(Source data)
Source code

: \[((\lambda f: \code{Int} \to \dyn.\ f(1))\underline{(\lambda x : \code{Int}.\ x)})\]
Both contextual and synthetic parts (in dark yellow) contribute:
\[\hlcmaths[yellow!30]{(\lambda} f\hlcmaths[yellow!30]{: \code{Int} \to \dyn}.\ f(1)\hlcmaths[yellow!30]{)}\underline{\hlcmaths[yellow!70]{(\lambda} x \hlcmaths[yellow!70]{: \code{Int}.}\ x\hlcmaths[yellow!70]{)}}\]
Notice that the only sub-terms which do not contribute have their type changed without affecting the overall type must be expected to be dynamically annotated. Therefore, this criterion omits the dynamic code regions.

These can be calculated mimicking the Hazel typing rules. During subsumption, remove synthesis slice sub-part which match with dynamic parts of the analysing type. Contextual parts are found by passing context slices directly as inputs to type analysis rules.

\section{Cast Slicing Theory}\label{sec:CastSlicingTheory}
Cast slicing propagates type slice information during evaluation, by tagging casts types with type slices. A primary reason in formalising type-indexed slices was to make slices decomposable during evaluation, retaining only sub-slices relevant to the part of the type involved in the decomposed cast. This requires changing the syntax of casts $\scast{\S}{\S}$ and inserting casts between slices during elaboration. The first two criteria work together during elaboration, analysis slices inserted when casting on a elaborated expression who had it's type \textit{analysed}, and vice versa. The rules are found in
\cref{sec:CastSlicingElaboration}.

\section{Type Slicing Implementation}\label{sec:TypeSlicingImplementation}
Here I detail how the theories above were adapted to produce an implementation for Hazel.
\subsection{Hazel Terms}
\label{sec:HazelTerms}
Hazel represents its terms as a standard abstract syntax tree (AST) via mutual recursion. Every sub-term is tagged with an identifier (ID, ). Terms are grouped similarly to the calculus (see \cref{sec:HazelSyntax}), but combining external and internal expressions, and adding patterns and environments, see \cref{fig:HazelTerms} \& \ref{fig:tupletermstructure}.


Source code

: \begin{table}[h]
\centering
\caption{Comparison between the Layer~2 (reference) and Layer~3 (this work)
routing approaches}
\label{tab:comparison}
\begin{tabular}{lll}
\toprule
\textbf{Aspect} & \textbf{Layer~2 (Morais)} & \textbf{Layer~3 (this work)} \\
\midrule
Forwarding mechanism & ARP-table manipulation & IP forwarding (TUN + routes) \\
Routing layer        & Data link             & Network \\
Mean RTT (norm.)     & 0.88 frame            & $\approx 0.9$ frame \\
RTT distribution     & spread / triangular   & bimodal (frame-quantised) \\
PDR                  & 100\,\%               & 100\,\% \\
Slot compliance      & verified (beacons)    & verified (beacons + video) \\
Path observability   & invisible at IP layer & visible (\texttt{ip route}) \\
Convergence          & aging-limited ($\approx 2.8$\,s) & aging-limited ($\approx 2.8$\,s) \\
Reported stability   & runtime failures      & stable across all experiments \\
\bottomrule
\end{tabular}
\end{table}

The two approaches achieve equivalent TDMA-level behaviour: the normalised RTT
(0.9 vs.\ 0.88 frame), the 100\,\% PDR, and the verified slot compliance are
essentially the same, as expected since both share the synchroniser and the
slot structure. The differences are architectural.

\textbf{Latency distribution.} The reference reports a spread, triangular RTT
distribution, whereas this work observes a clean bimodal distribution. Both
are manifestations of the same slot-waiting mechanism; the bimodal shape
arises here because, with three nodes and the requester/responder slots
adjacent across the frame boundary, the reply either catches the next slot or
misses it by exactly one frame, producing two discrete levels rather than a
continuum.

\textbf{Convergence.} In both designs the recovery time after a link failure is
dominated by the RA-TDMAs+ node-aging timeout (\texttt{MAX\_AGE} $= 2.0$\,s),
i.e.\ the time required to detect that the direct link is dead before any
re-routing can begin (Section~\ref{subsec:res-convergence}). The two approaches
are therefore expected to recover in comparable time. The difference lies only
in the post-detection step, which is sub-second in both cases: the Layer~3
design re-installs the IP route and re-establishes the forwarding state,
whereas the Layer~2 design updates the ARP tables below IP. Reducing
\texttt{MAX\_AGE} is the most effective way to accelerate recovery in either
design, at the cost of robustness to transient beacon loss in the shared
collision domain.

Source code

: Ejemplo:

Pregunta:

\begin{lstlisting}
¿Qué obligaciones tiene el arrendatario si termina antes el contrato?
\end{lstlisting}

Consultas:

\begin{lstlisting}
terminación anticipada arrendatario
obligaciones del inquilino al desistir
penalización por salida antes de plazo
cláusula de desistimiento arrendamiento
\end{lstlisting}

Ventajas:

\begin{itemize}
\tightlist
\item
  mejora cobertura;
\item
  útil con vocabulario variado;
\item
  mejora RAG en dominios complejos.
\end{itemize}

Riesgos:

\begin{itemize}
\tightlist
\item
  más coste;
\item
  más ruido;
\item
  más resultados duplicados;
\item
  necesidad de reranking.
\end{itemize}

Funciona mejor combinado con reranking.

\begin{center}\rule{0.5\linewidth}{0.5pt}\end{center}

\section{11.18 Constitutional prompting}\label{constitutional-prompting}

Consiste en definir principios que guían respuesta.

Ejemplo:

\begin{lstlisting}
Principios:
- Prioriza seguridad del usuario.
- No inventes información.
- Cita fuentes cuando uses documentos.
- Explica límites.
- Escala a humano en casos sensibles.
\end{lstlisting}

Task description » Apply a filter for "verified" to the entries and show each line that passes.

Solution for this exercise »
Slot compliance      & verified (beacons)    & verified (beacons + video) \\
(0.9 vs.\ 0.88 frame), the 100\,\% PDR, and the verified slot compliance are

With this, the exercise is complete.